Malawi and its northern neighbour Tanzania have set a deadline for talks on the disputed Lake Malawi after a four year stalemate.
Foreign Affairs and International Cooperation minister Francis Kasaila said the two countries have agreed this year end as a deadline for the talks.
This follows the meeting of President Peter Mutharika and his Tanzanian counterpart John Magofuli recently had in Addis Ababa, Ethiopia.
Mediation to resolve the dispute has been stalled since 2012, but will be revived under the supervision of former Mozambican president Joaquim Chissano.
“After the meeting of the presidents in Addis Ababa, we were told to write the high level mediation team which we did. Our mission in Mozambique has been following up with Mr Chissano and we are now assured that the matter would be concluded by the end of the year,” he said.
He said a series of meetings are planned in order to resolve the matter.
Malawi disputes Tanzania’s claim to half the lake–Africa’s third largest.

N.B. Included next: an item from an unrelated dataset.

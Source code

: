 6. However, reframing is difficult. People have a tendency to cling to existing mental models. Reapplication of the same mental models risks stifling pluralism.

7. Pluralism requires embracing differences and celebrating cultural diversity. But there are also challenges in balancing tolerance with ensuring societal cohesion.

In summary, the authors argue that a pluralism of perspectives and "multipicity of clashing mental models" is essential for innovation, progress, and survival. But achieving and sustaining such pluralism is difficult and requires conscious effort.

The neighbours have clashed over their border since independence and reports that the lake had vast oil and gas reserves has reignited the ongoing dispute over the boundaries on Lake Malawi.
The government of Malawi awarded oil exploration licences to international firms such as Hamra Oil of United Arab Emirates to search for oil in the lake, which Tanzania calls Lake Nyasa.
Tanzania has in the past demanded that Malawi should halt exploration activities to allow for a diplomatic solution.
Mutharika said recently the issue of Lake Malawi was not negotiable, saying the lake belongs to Malawi.
The 54-year-old dispute stems from colonial-era border lines drawn around the 29,600 square kilometres (11,400 square miles) of Lake Malawi.
The case is still pending in International Court of Justice.